A list of dictionaries corresponding to the data.


delete_data

def delete_data(ids: List[str]) -> bool

Deletes the specified datapoints from the dataset.

Arguments:

  • ids - A list of data ids to delete

Returns:

True if data deleted successfully.


add_data

def add_data(data=Union[DataFrame, List[Dict], pa.Table],
embeddings: np.array = None,
pbar=None)

Adds data of varying modality to an Atlas dataset.

Arguments:

  • data - A pandas DataFrame, list of dictionaries, or pyarrow Table matching the dataset schema.
  • embeddings - A numpy array of embeddings: each row corresponds to a row in the table. Use if you already have embeddings for your datapoints.
  • pbar - (Optional).
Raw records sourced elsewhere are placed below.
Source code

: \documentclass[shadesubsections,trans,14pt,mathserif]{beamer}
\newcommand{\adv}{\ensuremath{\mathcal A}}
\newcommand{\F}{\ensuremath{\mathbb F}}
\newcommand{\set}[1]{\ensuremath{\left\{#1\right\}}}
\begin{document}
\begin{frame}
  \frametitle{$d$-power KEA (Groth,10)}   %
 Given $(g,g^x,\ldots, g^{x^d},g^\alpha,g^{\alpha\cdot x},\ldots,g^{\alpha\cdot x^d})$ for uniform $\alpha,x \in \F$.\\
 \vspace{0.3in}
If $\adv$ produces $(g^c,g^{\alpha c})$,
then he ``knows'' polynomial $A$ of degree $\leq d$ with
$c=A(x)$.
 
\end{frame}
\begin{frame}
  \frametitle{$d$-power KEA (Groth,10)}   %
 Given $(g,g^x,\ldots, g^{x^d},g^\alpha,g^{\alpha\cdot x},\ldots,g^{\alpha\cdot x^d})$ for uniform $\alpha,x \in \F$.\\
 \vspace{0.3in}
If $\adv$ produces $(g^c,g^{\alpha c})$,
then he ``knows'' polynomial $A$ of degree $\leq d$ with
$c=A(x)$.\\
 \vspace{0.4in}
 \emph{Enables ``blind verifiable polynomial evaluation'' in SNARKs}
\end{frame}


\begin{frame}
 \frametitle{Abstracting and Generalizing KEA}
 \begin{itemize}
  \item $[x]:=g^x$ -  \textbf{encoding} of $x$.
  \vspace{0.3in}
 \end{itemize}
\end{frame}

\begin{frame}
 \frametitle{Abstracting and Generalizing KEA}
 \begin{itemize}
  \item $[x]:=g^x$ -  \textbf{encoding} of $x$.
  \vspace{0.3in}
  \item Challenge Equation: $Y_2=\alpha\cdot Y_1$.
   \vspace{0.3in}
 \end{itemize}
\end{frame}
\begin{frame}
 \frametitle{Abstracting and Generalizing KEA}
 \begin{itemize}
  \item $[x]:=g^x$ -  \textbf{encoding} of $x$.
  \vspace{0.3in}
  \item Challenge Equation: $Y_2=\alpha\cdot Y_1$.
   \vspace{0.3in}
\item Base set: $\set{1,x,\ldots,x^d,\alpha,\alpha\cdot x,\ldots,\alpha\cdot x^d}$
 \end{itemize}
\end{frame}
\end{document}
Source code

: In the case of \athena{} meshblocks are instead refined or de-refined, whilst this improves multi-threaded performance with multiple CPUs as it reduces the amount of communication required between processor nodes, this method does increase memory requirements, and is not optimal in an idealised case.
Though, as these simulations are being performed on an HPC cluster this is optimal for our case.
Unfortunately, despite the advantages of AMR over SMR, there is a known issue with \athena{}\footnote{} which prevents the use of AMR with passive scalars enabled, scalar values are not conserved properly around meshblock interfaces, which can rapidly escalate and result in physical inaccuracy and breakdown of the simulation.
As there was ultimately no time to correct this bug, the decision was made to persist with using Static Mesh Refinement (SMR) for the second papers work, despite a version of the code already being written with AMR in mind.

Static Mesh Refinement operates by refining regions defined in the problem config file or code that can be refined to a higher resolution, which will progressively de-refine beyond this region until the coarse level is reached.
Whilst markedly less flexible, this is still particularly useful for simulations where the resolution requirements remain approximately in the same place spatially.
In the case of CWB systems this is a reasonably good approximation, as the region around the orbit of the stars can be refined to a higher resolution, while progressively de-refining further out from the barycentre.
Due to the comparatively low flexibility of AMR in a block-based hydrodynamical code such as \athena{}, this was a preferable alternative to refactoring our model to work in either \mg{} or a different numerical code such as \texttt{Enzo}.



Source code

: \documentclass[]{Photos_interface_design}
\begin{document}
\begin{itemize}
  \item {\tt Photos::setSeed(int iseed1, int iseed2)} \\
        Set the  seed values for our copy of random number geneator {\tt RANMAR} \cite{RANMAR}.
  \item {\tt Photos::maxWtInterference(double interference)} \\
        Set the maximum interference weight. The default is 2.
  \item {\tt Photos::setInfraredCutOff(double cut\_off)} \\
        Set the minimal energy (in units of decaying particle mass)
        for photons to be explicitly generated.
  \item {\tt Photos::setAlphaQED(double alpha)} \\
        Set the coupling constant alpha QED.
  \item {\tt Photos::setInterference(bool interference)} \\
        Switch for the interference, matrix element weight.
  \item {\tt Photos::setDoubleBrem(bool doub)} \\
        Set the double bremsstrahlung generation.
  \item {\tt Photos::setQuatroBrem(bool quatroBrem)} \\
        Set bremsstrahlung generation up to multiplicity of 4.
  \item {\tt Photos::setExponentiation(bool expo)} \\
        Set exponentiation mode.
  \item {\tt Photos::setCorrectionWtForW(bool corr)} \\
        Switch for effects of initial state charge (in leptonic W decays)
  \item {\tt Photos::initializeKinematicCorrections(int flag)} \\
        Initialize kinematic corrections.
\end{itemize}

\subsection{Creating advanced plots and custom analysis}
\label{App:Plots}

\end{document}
A tqdm progress bar to update.

update_maps

def update_maps(data: List[Dict],
embeddings: Optional[np.array] = None,
num_workers: int = 10)

Utility method to update a project's maps by adding the given data.

Arguments:

  • data - An [N,] element list of dictionaries containing metadata for each embedding.
  • embeddings - An [N, d] matrix of embeddings for updating embedding dataset. Leave as None to update text dataset.
  • shard_size - Data is uploaded in parallel by many threads. Adjust the number of datums to upload by each worker.
  • num_workers - The number of workers to use when sending data.

update_indices

def update_indices(rebuild_topic_models: bool = False)

Rebuilds all maps in a dataset with the latest state dataset data state. Maps will not be rebuilt to reflect the additions, deletions or updates you have made to your data until this method is called.

Arguments:

  • rebuild_topic_models - (Default False) - If true, will create new topic models when updating these indices.